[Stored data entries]
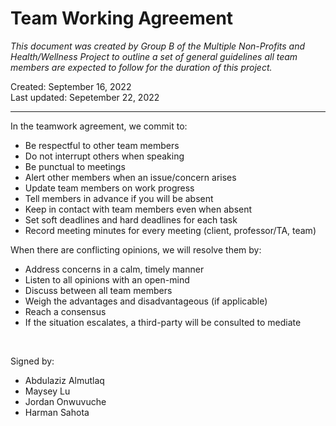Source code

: # Team Working Agreement

*This document was created by Group B of the Multiple Non-Profits and Health/Wellness Project to outline a set of general guidelines all team members are expected to follow for the duration of this project.*

Created: September 16, 2022  
Last updated: Sepetember 22, 2022

---

In the teamwork agreement, we commit to:

- Be respectful to other team members
- Do not interrupt others when speaking
- Be punctual to meetings
- Alert other members when an issue/concern arises
- Update team members on work progress
- Tell members in advance if you will be absent
- Keep in contact with team members even when absent
- Set soft deadlines and hard deadlines for each task
- Record meeting minutes for every meeting (client, professor/TA, team)

When there are conflicting opinions, we will resolve them by:

- Address concerns in a calm, timely manner
- Listen to all opinions with an open-mind
- Discuss between all team members
- Weigh the advantages and disadvantageous (if applicable)
- Reach a consensus
- If the situation escalates, a third-party will be consulted to mediate

<br>

Signed by:

- Abdulaziz Almutlaq
- Maysey Lu
- Jordan Onwuvuche
- Harman Sahota
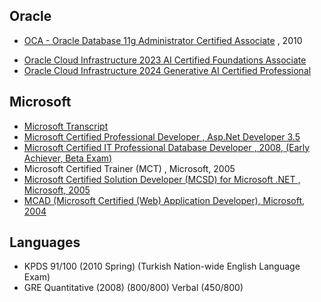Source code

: ## Oracle

* [OCA - Oracle Database 11g Administrator Certified Associate](certificates/professional/oracle-database-11g-administrator-certified-associate.pdf) , 2010
- [Oracle Cloud Infrastructure 2023 AI Certified Foundations Associate](https://catalog-education.oracle.com/pls/certview/sharebadge?id=0E837E584F03199C55752165C8D14EF002FD9C1E2477AF0B825DAA32EC4C50F0)
- [Oracle Cloud Infrastructure 2024 Generative AI Certified Professional](https://catalog-education.oracle.com/pls/certview/sharebadge?id=022CC8F05D537D394B1D521E4C1AB8EF01F8AF6CA31EB246F8C5635341099E47)

## Microsoft

* [Microsoft Transcript](certificates/professional/MS_Learning_Transcript.pdf)
* [Microsoft Certified Professional  Developer  , Asp.Net Developer 3.5](certificates/professional/mcpd-.net-framework-3.5-asp.net-developer.pdf)
* [Microsoft Certified IT Professional  Database Developer , 2008, (Early Achiever, Beta Exam)](certificates/professional/mcts-charter-sql-server-2008-database-development.pdf)
* Microsoft Certified Trainer (MCT) , Microsoft, 2005
* [Microsoft Certified Solution Developer (MCSD) for Microsoft .NET , Microsoft, 2005](certificates/professional/mcsd-microsoft.net.pdf )
* [MCAD (Microsoft Certified (Web) Application Developer), Microsoft, 2004](certificates/professional/mcad-microsoft.net.pdf)

## Languages

* KPDS 91/100 (2010 Spring) (Turkish Nation-wide English Language Exam)
* GRE Quantitative (2008) (800/800) Verbal (450/800)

- Required work
All of the entries above should be retyped exactly, with the pictures left out.

- Solution for this task
Source code

: # Team Working Agreement

*This document was created by Group B of the Multiple Non-Profits and Health/Wellness Project to outline a set of general guidelines all team members are expected to follow for the duration of this project.*

Created: September 16, 2022  
Last updated: Sepetember 22, 2022

---

In the teamwork agreement, we commit to:

- Be respectful to other team members
- Do not interrupt others when speaking
- Be punctual to meetings
- Alert other members when an issue/concern arises
- Update team members on work progress
- Tell members in advance if you will be absent
- Keep in contact with team members even when absent
- Set soft deadlines and hard deadlines for each task
- Record meeting minutes for every meeting (client, professor/TA, team)

When there are conflicting opinions, we will resolve them by:

- Address concerns in a calm, timely manner
- Listen to all opinions with an open-mind
- Discuss between all team members
- Weigh the advantages and disadvantageous (if applicable)
- Reach a consensus
- If the situation escalates, a third-party will be consulted to mediate

<br>

Signed by:

- Abdulaziz Almutlaq
- Maysey Lu
- Jordan Onwuvuche
- Harman Sahota
Source code

: ## Oracle

* [OCA - Oracle Database 11g Administrator Certified Associate](certificates/professional/oracle-database-11g-administrator-certified-associate.pdf) , 2010
- [Oracle Cloud Infrastructure 2023 AI Certified Foundations Associate](https://catalog-education.oracle.com/pls/certview/sharebadge?id=0E837E584F03199C55752165C8D14EF002FD9C1E2477AF0B825DAA32EC4C50F0)
- [Oracle Cloud Infrastructure 2024 Generative AI Certified Professional](https://catalog-education.oracle.com/pls/certview/sharebadge?id=022CC8F05D537D394B1D521E4C1AB8EF01F8AF6CA31EB246F8C5635341099E47)

## Microsoft

* [Microsoft Transcript](certificates/professional/MS_Learning_Transcript.pdf)
* [Microsoft Certified Professional  Developer  , Asp.Net Developer 3.5](certificates/professional/mcpd-.net-framework-3.5-asp.net-developer.pdf)
* [Microsoft Certified IT Professional  Database Developer , 2008, (Early Achiever, Beta Exam)](certificates/professional/mcts-charter-sql-server-2008-database-development.pdf)
* Microsoft Certified Trainer (MCT) , Microsoft, 2005
* [Microsoft Certified Solution Developer (MCSD) for Microsoft .NET , Microsoft, 2005](certificates/professional/mcsd-microsoft.net.pdf )
* [MCAD (Microsoft Certified (Web) Application Developer), Microsoft, 2004](certificates/professional/mcad-microsoft.net.pdf)

## Languages

* KPDS 91/100 (2010 Spring) (Turkish Nation-wide English Language Exam)
* GRE Quantitative (2008) (800/800) Verbal (450/800)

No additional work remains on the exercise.